Course No. 6
GAIT PATTERNS AND FUNCTIONAL MOBILITY FOR CHILDREN WITH CEREBRAL PALSY: A MULTIDISCIPLINARY APPROACH IN MANAGEMENT
Location: Dan Panorama Hotel Tel Aviv (Conference Hotel)
Tom F. Novachek, MD Medical Director, James R. Gage Center for Gait and Motion Analysis, Gillette Children's Specialty Healthcare, St. Paul, MN, USA
Marcie Ward, MD, Pediatric Rehabilitation, Gillette Children's Specialty Healthcare, St. Paul, MN, USA
The history of treatment of gait and functional mobility impairment due to cerebral palsy has been fragmented and typically orthopedic in nature with repeated tendon lengthenings serially over the course of a child’s years of development. There was too much adductor, hamstring, and heelcord lengthening surgery.
New developments over the past few decades include:
advent of botulinum toxin
new methods for physical therapy and orthosis fabrication and design
repopularization of selective dorsal rhizotomy (SDR)

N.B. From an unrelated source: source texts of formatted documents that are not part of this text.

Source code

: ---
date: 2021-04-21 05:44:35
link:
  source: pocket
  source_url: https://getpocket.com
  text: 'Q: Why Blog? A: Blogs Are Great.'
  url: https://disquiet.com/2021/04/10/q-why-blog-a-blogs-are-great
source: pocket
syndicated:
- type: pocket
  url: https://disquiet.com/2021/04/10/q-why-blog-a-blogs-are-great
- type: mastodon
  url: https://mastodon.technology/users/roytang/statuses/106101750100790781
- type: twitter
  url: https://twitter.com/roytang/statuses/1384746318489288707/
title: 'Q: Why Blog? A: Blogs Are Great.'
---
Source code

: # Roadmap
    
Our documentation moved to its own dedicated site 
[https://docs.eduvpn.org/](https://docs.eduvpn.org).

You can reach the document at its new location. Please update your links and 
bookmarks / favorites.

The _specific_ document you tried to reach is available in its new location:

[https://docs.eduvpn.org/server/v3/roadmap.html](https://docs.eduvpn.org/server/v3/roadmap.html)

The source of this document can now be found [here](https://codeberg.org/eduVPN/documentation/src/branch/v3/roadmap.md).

switching the orthopedic focus from muscle tendon lengthening to lever arm deformity correction using the concept of single event multilevel surgery (SEMLS)
development and incorporation of computerized three-dimensional motion analysis
This modern treatment paradigm is orchestrated by multidisciplinary care teams utilizing and supported by gait analysis data.
This course will focus on these recent developments and explore how they can be instituted using the multidisciplinary approach to a child’s care including the roles of physiatry, orthopedics, and neurosurgery in conjunction with the work of the rehabilitation team and orthotists. Since knowledge of the natural history of the condition and the effectiveness of interventions must be the basis for decision-making, short and long term outcomes of SDR, SEMLS, and distal femoral extension osteotomy + patellar tendon advancement (DFEO/PTA) will be presented. Case studies will be used to highlight key concepts.